The complaint in this action alleges “that defendant is indebted to the plaintiff in the sum of $321.23 upon an account for goods sold and delivered to him at his instance and request” between certain dates. The defendant demurred on the ground that complaint stated no cause of action. The court below overruled the demurrer, and defendant appealed.

This is an attempt to plead in the common-law form of indebitatus assumpsit, but the common-law form required the declaration to state that the defendant is indebted to plaintiff in a sum named for goods sold by the plaintiff to the defendant. This complaint does not allege that the goods were sold by the plaintiff, and such defect was fatal at common law. Chit. Pl. 33, note c (16th Am. Ed.), and Fenton v. Ellis, 6 Taunt. 192, cited therein. See, also, Cathrow v. Hagger, 8 East, 106. It is true that these were cases where the defect was in the affidavit for the arrest of the defendant, but the principle is the same, and Cliitty so regards in citing them as authority as to the effect of a similar defect in the declaration.

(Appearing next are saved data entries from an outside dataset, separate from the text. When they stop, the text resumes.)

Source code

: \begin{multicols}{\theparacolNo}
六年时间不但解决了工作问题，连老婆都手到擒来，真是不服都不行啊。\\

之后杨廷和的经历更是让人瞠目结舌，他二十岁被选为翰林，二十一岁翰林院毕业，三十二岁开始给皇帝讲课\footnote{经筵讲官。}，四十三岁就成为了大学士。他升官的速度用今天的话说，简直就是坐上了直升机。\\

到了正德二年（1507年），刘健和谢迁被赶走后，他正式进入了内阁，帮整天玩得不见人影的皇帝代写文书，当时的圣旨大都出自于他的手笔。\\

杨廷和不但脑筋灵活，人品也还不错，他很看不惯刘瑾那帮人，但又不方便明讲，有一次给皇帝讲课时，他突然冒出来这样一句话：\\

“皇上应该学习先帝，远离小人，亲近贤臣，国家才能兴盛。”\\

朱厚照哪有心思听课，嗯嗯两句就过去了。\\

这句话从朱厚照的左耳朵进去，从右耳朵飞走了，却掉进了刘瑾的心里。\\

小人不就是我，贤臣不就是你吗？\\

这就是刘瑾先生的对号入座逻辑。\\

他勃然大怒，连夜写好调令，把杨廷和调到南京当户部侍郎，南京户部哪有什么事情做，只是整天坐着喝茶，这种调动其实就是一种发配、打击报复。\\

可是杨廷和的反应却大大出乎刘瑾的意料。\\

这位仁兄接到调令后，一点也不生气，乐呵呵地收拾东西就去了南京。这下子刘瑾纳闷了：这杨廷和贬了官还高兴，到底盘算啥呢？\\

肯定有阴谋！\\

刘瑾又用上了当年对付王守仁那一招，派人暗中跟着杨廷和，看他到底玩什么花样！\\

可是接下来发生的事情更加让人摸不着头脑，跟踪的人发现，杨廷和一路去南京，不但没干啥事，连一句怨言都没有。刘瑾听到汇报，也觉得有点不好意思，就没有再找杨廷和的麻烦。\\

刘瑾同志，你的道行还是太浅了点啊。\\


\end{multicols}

“In assumpsit or covenant for the payment of money the defendant may be arrested as a matter of course on an affidavit shortly stating the cause of action.” 1 Tidd, Pr. 171. The learned court below states in his memorandum that this complaint is exactly similar to that in Abadie v. Carrillo, 32 Cal. 172, which was referred to as authority by this court in Solomon v. Vinson, 31 Minn. 205, (17 N. W. 304.) In this he is mistaken, and has undoubtedly been misled by the syllabus in the California case, but the statement of the case shows that the complaint was according to the common-law form.

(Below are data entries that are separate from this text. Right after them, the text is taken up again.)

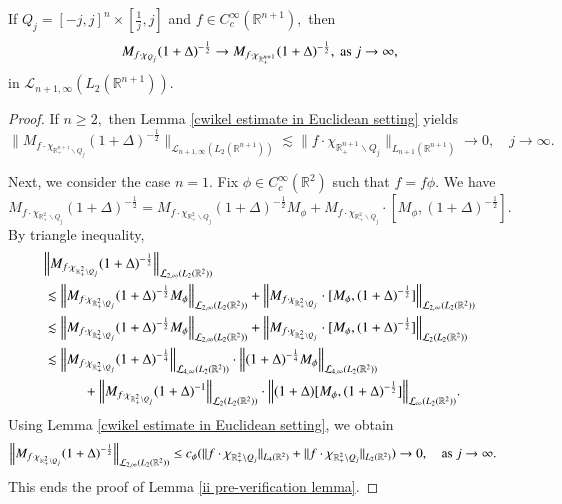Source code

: \documentclass[12pt]{amsart}
\begin{document}
\begin{lemma}\label{ii pre-verification lemma} If $Q_j=[-j,j]^n\times[\frac1j,j]$ and $f\in C^{\infty}_c(\mathbb{R}^{n+1}),$ then
$$M_{f\cdot\chi_{Q_j}}(1+\Delta)^{-\frac12}\to M_{f\cdot\chi_{\mathbb{R}^{n+1}_+}}(1+\Delta)^{-\frac12},\ {\rm as}\ j\rightarrow \infty,$$
in $\mathcal{L}_{n+1,\infty}(L_2(\mathbb{R}^{n+1})).$
\end{lemma}
\begin{proof} If $n\geq 2,$ then Lemma \ref{cwikel estimate in Euclidean setting} yields
$$\Big\|M_{f\cdot\chi_{\mathbb{R}^{n+1}_+\backslash Q_j}}(1+\Delta)^{-\frac12}\Big\|_{\mathcal{L}_{n+1,\infty}(L_2(\mathbb{R}^{n+1}))}\lesssim\|f\cdot\chi_{\mathbb{R}^{n+1}_+\backslash Q_j}\|_{L_{n+1}(\mathbb{R}^{n+1})}\to0,\quad j\to\infty.$$

Next, we consider the case $n=1.$ Fix $\phi\in C^{\infty}_c(\mathbb{R}^2)$ such that $f=f\phi.$ We have
$$M_{f\cdot\chi_{\mathbb{R}^2_+\backslash Q_j}}(1+\Delta)^{-\frac12}=M_{f\cdot\chi_{\mathbb{R}^2_+\backslash Q_j}}(1+\Delta)^{-\frac12}M_{\phi}+M_{f\cdot\chi_{\mathbb{R}^2_+\backslash Q_j}}\cdot[M_{\phi},(1+\Delta)^{-\frac12}].$$
By triangle inequality,
\begin{align*}
&\Big\|M_{f\cdot\chi_{\mathbb{R}^2_+\backslash Q_j}}(1+\Delta)^{-\frac12}\Big\|_{\mathcal{L}_{2,\infty}(L_2(\mathbb{R}^2))}\\
&\lesssim\Big\|M_{f\cdot\chi_{\mathbb{R}^2_+\backslash Q_j}}(1+\Delta)^{-\frac12}M_{\phi}\Big\|_{\mathcal{L}_{2,\infty}(L_2(\mathbb{R}^2))}+\Big\|M_{f\cdot\chi_{\mathbb{R}^2_+\backslash Q_j}}\cdot[M_{\phi},(1+\Delta)^{-\frac12}]\Big\|_{\mathcal{L}_{2,\infty}(L_2(\mathbb{R}^2))}\\
&\lesssim\Big\|M_{f\cdot\chi_{\mathbb{R}^2_+\backslash Q_j}}(1+\Delta)^{-\frac12}M_{\phi}\Big\|_{\mathcal{L}_{2,\infty}(L_2(\mathbb{R}^2))}+\Big\|M_{f\cdot\chi_{\mathbb{R}^2_+\backslash Q_j}}\cdot[M_{\phi},(1+\Delta)^{-\frac12}]\Big\|_{\mathcal{L}_2(L_2(\mathbb{R}^2))}\\
&\lesssim\Big\|M_{f\cdot\chi_{\mathbb{R}^2_+\backslash Q_j}}(1+\Delta)^{-\frac14}\Big\|_{\mathcal{L}_{4,\infty}(L_2(\mathbb{R}^2))}\cdot \Big\|(1+\Delta)^{-\frac14}M_{\phi}\Big\|_{\mathcal{L}_{4,\infty}(L_2(\mathbb{R}^2))}\\
&\hspace{1.0cm}+\Big\|M_{f\cdot\chi_{\mathbb{R}^2_+\backslash Q_j}}(1+\Delta)^{-1}\Big\|_{\mathcal{L}_2(L_2(\mathbb{R}^2))}\cdot\Big\|(1+\Delta)[M_{\phi},(1+\Delta)^{-\frac12}]\Big\|_{\mathcal{L}_{\infty}(L_2(\mathbb{R}^2))}.
\end{align*}
Using Lemma \ref{cwikel estimate in Euclidean setting}, we obtain
\begin{align*}
\Big\|M_{f\cdot\chi_{\mathbb{R}^2_+\backslash Q_j}}(1+\Delta)^{-\frac12}\Big\|_{\mathcal{L}_{2,\infty}(L_2(\mathbb{R}^2))}
&\leq c_{\phi}(\|f\cdot\chi_{\mathbb{R}^2_+\backslash Q_j}\|_{L_4(\mathbb{R}^2)}+\|f\cdot\chi_{\mathbb{R}^2_+\backslash Q_j}\|_{L_2(\mathbb{R}^2)})\to0,\quad {\rm as}\ j\to\infty.
\end{align*}
This ends the proof of Lemma \ref{ii pre-verification lemma}.
\end{proof}
\end{document}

We are of the opinion that the courts in the code states have •sacrificed the principles of code pleading more than they ought to have done in adopting this common-law formula at all, and that we should not outdo the common law itself by reducing the formula still more, and making it still more in conflict with code principles. The complaint must at least be sufficient at common law, which it is not.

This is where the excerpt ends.